:: What needs to be done ::
Could the whole of the data below be written out verbatim?

:: Source data ::

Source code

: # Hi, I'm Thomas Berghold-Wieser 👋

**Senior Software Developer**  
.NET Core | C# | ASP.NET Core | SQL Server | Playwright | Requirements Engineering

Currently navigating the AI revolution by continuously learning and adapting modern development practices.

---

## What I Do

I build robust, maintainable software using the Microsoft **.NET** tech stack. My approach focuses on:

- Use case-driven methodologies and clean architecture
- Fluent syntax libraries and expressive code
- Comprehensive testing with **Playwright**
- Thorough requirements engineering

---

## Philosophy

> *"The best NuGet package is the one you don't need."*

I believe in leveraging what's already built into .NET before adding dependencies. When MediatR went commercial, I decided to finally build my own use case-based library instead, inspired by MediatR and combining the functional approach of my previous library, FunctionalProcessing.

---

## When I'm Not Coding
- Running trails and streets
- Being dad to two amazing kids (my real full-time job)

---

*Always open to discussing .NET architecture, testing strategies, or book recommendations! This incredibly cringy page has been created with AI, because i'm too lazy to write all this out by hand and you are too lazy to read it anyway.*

:: Task response ::
Source code

: # Hi, I'm Thomas Berghold-Wieser 👋

**Senior Software Developer**  
.NET Core | C# | ASP.NET Core | SQL Server | Playwright | Requirements Engineering

Currently navigating the AI revolution by continuously learning and adapting modern development practices.

---

## What I Do

I build robust, maintainable software using the Microsoft **.NET** tech stack. My approach focuses on:

- Use case-driven methodologies and clean architecture
- Fluent syntax libraries and expressive code
- Comprehensive testing with **Playwright**
- Thorough requirements engineering

---

## Philosophy

> *"The best NuGet package is the one you don't need."*

I believe in leveraging what's already built into .NET before adding dependencies. When MediatR went commercial, I decided to finally build my own use case-based library instead, inspired by MediatR and combining the functional approach of my previous library, FunctionalProcessing.

---

## When I'm Not Coding
- Running trails and streets
- Being dad to two amazing kids (my real full-time job)

---

*Always open to discussing .NET architecture, testing strategies, or book recommendations! This incredibly cringy page has been created with AI, because i'm too lazy to write all this out by hand and you are too lazy to read it anyway.*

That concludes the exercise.